Q: Describe the project you presented at the English Symposium.
A: For my senior English Capstone Presentation, I presented two chapters of the novel I’m writing, tentatively titled “Not Again.” The premise of the book is “Get Out” meets “Black Mirror.” It’s sci-fi, but it’s looking at the history of how we’ve dealt with black people in this country historically and imagining what the next cycle of that containment or control is going to look like. It’s this creepy dystopian looking at the future and trying to imagine what’s going to happen next and then specifically focusing on mass incarceration and ideas of containment throughout history. In the novel, they’re redesigning the prison industrial complex, so they’re looking at a new way to imprison people, “they” being the antagonists. These two app designer dudes who get together and basically think to themselves, “OK, we’ve made this really cool app that looks at criminology in a very specific kind of scary way of making this giant database, let’s see what we can do if we wanted to join forces with a different organization to build a center.” They are the general antagonists, but it’s also a network of an engineer, an architect and other people.

Q: Could you expand on what the plot of the novel is?
A: We follow a character named Gabriel at the beginning and he gets arrested, but the evidence that leads to his arrest has been planted. What’s interesting about him is that he’s representing the innocent that can’t afford a trial or just can’t afford to pay bail to get out — people who are innocent but are still incarcerated. He gets told by his lawyer that they don’t think he’s going to win so he should plead guilty and go to this experimental facility that would give him a lot more freedom than he would have in the regular criminal justice system. So he takes the opportunity, because he’s been told he can see his family more, he would have his own place and where he’s going to be living is going to be modeled more like a town and less like a prison.

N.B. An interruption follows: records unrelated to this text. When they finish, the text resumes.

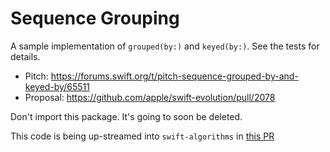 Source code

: # Sequence Grouping

A sample implementation of `grouped(by:)` and `keyed(by:)`. See the tests for details.

* Pitch: https://forums.swift.org/t/pitch-sequence-grouped-by-and-keyed-by/65511
* Proposal: https://github.com/apple/swift-evolution/pull/2078

Don't import this package. It's going to soon be deleted.

This code is being up-streamed into `swift-algorithms` in [this PR](https://github.com/apple/swift-algorithms/pull/197)
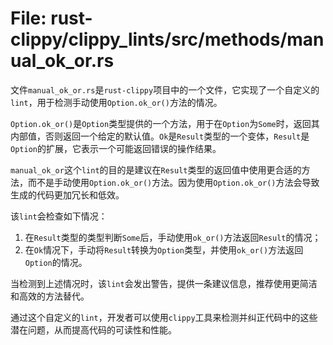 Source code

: # File: rust-clippy/clippy_lints/src/methods/manual_ok_or.rs

文件`manual_ok_or.rs`是`rust-clippy`项目中的一个文件，它实现了一个自定义的`lint`，用于检测手动使用`Option.ok_or()`方法的情况。

`Option.ok_or()`是`Option`类型提供的一个方法，用于在`Option`为`Some`时，返回其内部值，否则返回一个给定的默认值。`Ok`是`Result`类型的一个变体，`Result`是`Option`的扩展，它表示一个可能返回错误的操作结果。

`manual_ok_or`这个`lint`的目的是建议在`Result`类型的返回值中使用更合适的方法，而不是手动使用`Option.ok_or()`方法。因为使用`Option.ok_or()`方法会导致生成的代码更加冗长和低效。

该`lint`会检查如下情况：

1. 在`Result`类型的类型判断`Some`后，手动使用`ok_or()`方法返回`Result`的情况；
2. 在`Ok`情况下，手动将`Result`转换为`Option`类型，并使用`ok_or()`方法返回`Option`的情况。

当检测到上述情况时，该`lint`会发出警告，提供一条建议信息，推荐使用更简洁和高效的方法替代。

通过这个自定义的`lint`，开发者可以使用`clippy`工具来检测并纠正代码中的这些潜在问题，从而提高代码的可读性和性能。

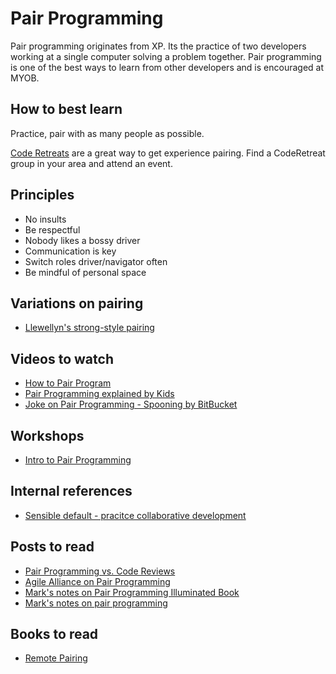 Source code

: # Pair Programming
Pair programming originates from XP. Its the practice of two developers working at a single computer solving a problem together. Pair programming is one of the best ways to learn from other developers and is encouraged at MYOB.

## How to best learn
Practice, pair with as many people as possible. 

[Code Retreats](http://coderetreat.org/) are a great way to get experience pairing. Find a CodeRetreat group in your area and attend an event.

## Principles
- No insults  
- Be respectful  
- Nobody likes a bossy driver  
- Communication is key  
- Switch roles driver/navigator often  
- Be mindful of personal space  

## Variations on pairing
- [Llewellyn's strong-style pairing](http://llewellynfalco.blogspot.co.nz/2014/06/llewellyns-strong-style-pairing.html)  

## Videos to watch
- [How to Pair Program](https://www.youtube.com/watch?v=YhV4TaZaB84)  
- [Pair Programming explained by Kids](https://www.youtube.com/watch?v=vgkahOzFH2Q)  
- [Joke on Pair Programming - Spooning by BitBucket](https://www.youtube.com/watch?v=dYBjVTMUQY0)  

## Workshops

- [Intro to Pair Programming](intro-to-pairing.pptx)

## Internal references
- [Sensible default - pracitce collaborative development](https://github.com/MYOB-Technology/platform-sensible-defaults/blob/master/quality-defaults.md#collaborative-coding)

## Posts to read
- [Pair Programming vs. Code Reviews](https://blog.codinghorror.com/pair-programming-vs-code-reviews/)  
- [Agile Alliance on Pair Programming](https://www.agilealliance.org/glossary/pairing/#q=~(filters~(postType~(~'page~'post~'aa_book~'aa_event_session~'aa_experience_report~'aa_glossary~'aa_research_paper~'aa_video)~tags~(~'pair*20programming))~searchTerm~'~sort~false~sortDirection~'asc~page~1))
- [Mark's notes on Pair Programming Illuminated Book](http://blog.markpearl.co.za/Pair-Programming-Illuminated-by-Williams-and-Kessler)  
- [Mark's notes on pair programming](http://blog.markpearl.co.za/Pair-Programming-Notes)  

## Books to read
- [Remote Pairing](https://pragprog.com/book/jkrp/remote-pairing)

But the idea is that regular people can also come and visit this town and talk to people who have chosen to live in this community … kind of like “Westworld.” The whole idea is that they’re taking the criminals you once feared and making them the neighbors you know and love, so there’s this creepy paternalistic narrative around “we’re going to bring these people into this better place.” That’s where we start, but I also wanted to show what’s going on with people who are not directly involved with this system, so the second story is that of a girl, AK, who is in a predominantly white high school, and she’s hearing buzz about this new place, tentatively titled “Carcertown” — as in “incarceration” — so she’s representing the outside world’s opinion on it. She decided to go check it out and that’s how their two stories meet, action happens in the town, and I think I’m going to leave the story on a cliffhanger of Gabriel having the opportunity to get out of the town.

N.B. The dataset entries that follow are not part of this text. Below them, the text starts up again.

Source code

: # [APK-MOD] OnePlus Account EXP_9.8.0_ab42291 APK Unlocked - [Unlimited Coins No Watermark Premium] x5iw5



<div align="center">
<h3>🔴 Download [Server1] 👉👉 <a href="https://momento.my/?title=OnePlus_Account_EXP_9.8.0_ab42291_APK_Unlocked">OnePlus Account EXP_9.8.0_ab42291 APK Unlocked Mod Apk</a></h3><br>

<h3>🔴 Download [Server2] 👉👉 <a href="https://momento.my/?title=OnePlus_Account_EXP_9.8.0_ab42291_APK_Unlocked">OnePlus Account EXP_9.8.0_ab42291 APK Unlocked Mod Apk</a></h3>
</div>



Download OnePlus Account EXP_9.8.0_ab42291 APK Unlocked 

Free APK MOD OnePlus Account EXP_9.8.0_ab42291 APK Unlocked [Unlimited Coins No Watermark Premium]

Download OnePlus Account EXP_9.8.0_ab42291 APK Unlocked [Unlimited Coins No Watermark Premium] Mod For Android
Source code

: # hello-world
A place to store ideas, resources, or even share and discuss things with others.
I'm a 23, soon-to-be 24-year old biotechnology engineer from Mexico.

Q: How did this first come into fruition? Where did you get the idea, what inspired it and what here at Amherst allowed you to pursue this project?
A: I got the idea the day after the 2016 election … I didn’t feel like doing anything, so I choose to stay in bed and watch Netflix. But it felt really wrong to watch a show like “Friends,” so I found Ava DuVernay’s “13th” documentary which outlines the history of imprisonment and containment in this country of black individuals. It just seemed really cyclical. I was just saying to myself, “OK, so this keeps happening, so I wonder what will be next?” Now thinking about the new political climate, what will be the next form of this “correctional facility,” what’s the next mode? That’s how the idea came into my mind, and then I got into Professor Frank’s “Writing the Novella” class, and that’s where I started writing it. Well, I started writing it the summer before the class and kept working on it throughout her class in the fall, and then I told her I really didn’t think it was a novella, I thought it was a novel. She allowed me to take a special topics course this semester to keep writing it. I’m writing it now, and I’m about 140 pages in.

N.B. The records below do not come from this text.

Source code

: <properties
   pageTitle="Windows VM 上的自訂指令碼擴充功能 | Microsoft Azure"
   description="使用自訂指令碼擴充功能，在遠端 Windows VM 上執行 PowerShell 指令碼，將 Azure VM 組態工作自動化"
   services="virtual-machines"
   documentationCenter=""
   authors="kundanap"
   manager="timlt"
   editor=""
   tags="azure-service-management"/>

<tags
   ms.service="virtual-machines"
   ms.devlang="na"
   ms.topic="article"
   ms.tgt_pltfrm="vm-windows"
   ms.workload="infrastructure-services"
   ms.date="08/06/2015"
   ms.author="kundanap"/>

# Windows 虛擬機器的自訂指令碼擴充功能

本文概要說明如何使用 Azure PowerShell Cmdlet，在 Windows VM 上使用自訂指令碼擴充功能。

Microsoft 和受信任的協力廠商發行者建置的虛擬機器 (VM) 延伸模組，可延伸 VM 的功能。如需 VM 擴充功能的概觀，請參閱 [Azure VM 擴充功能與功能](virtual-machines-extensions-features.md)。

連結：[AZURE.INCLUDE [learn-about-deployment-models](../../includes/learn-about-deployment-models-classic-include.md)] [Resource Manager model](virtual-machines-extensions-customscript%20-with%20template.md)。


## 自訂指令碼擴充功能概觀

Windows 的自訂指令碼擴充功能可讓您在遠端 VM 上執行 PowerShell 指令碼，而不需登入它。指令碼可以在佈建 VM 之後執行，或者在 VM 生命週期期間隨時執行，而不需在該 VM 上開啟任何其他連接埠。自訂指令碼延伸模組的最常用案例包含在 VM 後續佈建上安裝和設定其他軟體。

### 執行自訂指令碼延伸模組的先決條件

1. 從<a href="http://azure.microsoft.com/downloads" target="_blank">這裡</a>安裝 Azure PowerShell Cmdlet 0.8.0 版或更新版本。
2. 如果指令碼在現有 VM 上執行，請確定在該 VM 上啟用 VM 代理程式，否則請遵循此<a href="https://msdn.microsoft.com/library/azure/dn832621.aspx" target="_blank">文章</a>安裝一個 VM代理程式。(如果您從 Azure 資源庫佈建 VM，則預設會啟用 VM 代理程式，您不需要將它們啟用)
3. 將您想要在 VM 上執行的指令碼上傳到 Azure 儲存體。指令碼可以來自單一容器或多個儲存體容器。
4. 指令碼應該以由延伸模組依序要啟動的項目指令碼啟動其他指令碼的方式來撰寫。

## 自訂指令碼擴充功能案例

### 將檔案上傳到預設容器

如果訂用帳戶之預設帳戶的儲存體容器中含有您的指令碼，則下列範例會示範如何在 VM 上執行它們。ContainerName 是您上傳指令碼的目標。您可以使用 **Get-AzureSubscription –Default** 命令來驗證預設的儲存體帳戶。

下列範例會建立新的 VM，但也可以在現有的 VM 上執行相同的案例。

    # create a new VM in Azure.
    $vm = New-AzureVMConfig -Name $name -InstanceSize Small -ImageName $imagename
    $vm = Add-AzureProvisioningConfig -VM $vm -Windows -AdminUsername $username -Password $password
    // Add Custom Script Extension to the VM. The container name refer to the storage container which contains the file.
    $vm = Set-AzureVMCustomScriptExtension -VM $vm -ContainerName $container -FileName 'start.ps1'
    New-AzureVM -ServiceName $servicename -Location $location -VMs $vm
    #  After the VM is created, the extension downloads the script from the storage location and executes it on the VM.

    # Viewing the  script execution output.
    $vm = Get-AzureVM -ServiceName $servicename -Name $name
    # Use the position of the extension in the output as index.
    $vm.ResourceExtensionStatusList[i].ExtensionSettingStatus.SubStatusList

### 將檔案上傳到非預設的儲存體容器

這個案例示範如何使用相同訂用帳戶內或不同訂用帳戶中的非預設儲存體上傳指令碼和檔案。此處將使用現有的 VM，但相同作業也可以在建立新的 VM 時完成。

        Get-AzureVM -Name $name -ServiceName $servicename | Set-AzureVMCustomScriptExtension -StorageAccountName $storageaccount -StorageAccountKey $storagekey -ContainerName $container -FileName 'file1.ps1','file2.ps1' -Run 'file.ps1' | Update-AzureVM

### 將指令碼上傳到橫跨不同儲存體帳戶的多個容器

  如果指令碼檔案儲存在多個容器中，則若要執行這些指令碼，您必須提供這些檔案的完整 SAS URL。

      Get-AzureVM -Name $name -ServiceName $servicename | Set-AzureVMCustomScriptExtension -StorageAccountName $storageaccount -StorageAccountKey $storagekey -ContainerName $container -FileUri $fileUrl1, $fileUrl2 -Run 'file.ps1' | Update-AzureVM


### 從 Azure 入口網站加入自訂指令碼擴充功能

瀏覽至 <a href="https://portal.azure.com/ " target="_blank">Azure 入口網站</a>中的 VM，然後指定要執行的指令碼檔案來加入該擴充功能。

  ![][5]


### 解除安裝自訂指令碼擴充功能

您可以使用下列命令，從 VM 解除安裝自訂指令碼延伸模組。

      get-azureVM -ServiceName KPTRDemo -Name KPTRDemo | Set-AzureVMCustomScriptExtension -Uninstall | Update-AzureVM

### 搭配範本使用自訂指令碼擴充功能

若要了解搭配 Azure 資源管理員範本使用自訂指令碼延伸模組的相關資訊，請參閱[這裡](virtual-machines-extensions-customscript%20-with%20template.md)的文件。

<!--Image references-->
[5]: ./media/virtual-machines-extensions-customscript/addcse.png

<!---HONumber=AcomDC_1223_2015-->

Q: What do you envision the end of this project being? Do you think you’re close to your goal?
A: I think I am close to it — I’m letting the story run where it wants to go right now, at least I’m trying to. I started out very structured with bringing two protagonists together and weaving their stories in and out. Now that they’ve met up in the creepy kind-of-prison town, I need to find out what’s going to happen next. But I do feel that I’m close to the end, it’s just figuring out what I want to leave the message as. So, I’m trying to figure out that and also the stakes of the story, but I feel that I’m getting closer to the end. I’m probably three-fourths of the way done.

Q: You mentioned “Get Out” and “Black Mirror.” Are there any books that inspired this project?
A: When I was starting to write over the summer, I was also reading a lot. I read “The Handmaid’s Tale” for the first time, and I loved that. Then I read “Fahrenheit 451” and Octavia Butler’s newest book, “Kindred,” and that was great. I was just trying to figure out what the sci-fi genre looks like and where I fit into it. I think there’s a lot of the book that sounds more dystopic and almost like “Hunger Games” with the language of the authority figures that sound really friendly but also creepy at the same time — that voice is coming through. “The Handmaid’s Tale” was really great for getting me to think about an actual system being put in place, but right now, the way I’m framing it is that it’s still a private system, so it’s not the whole government [that] works this way. I’m almost taking a little bit of every big sci-fi novel and spinning it into this really weird new idea with all that I’m seeing and experiencing.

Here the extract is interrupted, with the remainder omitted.